-- Data follows --
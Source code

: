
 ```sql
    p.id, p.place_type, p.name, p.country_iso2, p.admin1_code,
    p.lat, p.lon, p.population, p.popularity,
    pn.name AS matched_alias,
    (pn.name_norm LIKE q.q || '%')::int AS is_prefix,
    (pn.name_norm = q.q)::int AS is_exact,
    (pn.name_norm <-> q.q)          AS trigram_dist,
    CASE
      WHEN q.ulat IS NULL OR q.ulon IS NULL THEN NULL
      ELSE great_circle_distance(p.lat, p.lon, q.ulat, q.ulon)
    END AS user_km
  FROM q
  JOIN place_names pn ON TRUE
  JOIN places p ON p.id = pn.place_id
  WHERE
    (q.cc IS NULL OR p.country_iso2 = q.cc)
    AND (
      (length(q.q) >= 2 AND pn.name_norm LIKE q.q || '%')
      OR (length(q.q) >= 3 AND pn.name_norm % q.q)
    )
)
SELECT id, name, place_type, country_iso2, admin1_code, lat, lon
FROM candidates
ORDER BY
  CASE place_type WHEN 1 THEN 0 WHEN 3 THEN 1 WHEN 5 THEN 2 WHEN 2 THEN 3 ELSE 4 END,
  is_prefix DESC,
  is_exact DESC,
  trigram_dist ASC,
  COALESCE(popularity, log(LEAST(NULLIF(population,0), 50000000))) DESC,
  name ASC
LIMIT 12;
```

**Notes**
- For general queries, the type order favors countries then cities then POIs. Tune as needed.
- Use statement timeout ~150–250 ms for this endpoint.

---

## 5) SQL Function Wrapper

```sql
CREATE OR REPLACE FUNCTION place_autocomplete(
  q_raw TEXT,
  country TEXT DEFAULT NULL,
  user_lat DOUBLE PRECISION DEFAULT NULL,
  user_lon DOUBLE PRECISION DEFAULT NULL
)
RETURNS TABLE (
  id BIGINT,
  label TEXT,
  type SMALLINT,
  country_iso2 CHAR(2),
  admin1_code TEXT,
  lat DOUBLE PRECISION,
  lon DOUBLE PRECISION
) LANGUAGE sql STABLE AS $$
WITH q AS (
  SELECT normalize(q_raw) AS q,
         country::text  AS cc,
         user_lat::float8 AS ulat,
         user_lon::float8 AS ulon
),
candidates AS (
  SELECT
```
-- Data concluded --
▸ Activity
Looking only at the listing, say how many lines include "ELSE"; reply with the number alone.

▸ Solved problem
2